We explore such variation by tuning competitive forces in our model with a tractable mean-field theory that succinctly relates metabolic and competitive effects in exponent relations. In the context of resource-area competition, competitive effects are most prominent in the population statistics of the largest organisms. This is because area-delimited competition must scale superlinearly with radius such that it dominates for the largest organisms (Eq. 11). In comparison, individual metabolic growth and mortality scale sublinearly (41), indicating two different regimes of population number for symmetric competition: individual-dominated scaling and competition-mediated cutoffs (Fig. 2). Asymmetric competition, however, exacts a toll in a scale-free way because relatively larger competitors grow, die, and compete the same at every level. Then, competition is manifest in the population number exponent (Eq. 4), affecting both scaling and cutoffs. Our formulation of competitive interactions establishes a basis to be extended to capture environment- or organism-specific variation in resource stress response or sharing such as by incorporating a distribution of diverse allometries. Yet, it also highlights how such diversity maps to universal features summarized by exponents that quantitatively link environmental fluctuations and metabolic scaling (Eq. 12). Although real systems are noisy, finite, and constantly perturbed, our idealized assumptions about allometries serve as a way to organize models incorporating many more realistic features, a mapping that can be made exact by taking the limit to large systems (80, 81).

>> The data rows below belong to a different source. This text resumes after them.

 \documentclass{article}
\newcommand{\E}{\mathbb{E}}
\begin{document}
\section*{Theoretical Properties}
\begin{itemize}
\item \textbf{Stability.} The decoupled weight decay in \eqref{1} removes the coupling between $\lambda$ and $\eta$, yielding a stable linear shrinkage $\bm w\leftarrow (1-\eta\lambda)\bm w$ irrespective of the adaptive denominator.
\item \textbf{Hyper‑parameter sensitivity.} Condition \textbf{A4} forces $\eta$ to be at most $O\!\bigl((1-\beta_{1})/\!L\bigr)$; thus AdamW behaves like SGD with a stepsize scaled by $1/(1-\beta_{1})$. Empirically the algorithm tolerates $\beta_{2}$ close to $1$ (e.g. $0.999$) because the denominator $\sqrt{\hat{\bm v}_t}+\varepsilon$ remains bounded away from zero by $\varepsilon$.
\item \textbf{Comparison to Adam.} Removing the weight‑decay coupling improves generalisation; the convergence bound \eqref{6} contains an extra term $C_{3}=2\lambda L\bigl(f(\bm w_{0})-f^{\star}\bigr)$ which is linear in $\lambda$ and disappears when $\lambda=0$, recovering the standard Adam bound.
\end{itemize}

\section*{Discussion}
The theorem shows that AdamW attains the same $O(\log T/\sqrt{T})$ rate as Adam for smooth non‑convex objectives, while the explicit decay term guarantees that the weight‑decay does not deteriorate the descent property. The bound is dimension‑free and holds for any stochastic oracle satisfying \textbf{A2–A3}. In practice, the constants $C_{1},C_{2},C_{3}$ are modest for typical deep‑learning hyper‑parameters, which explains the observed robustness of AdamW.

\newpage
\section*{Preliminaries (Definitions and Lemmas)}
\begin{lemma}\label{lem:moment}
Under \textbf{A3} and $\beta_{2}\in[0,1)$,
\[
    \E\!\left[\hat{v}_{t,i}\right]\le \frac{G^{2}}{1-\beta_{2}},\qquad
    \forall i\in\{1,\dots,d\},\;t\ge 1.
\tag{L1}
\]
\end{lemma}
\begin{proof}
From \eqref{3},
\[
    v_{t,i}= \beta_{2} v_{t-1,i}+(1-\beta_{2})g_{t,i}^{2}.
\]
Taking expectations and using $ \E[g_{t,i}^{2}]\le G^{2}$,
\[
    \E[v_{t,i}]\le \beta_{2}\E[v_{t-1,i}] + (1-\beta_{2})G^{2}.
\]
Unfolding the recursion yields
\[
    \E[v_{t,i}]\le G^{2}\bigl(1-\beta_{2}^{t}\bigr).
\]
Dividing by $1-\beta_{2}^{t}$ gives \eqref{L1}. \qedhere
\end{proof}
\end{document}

Other than indicating limitations of metabolic scaling theory—namely that it may be more accurate in forests with weaker local competition and smaller environmental fluctuations—our work suggests limitations of spatial correlation-based measures of regularity when varying organism size introduces disordered spacing (2). As we show by comparing the form of the nearest-neighbor distance distribution with the KL divergence (Eq. 13), this measure changes weakly with competitive strength, suggesting that statistical approaches to measuring competition are limited. Instead, an integrated framework considering deviations from predicted scaling in demographics as well as spatial patterning may better specify the range of competitive forces acting across environments (4, 18, 60, 82, 83).

Beyond competitive forces, we find strong additional constraints necessary to stabilize spatial order in models with metabolic growth (Fig. 3). Whereas metabolic scaling tends to inject spatial disorder by constantly changing organism size and by opening free space upon organism death, regular tiling such as seen for fairy circles and some termite mounds requires the elimination of unbridled growth along with slow natural mortality and overwhelming competitive attrition in a background of sparse newcomers. This emergence of order starting with individuals and their metabolic dynamics presents a complementary perspective to field-theoretic derivations of vegetation patterns that start instead with densities (17, 848586). In a similar vein, some field-theoretic models, such as those introduced by Martínez-García et al. (87, 88), have incorporated competition with local (logistic) limits on growth. That hexagonal packing occurs only in a corner of the much broader model space encompassed by our theory (Fig. 3) reflects the extraordinary nature of such regular patterns.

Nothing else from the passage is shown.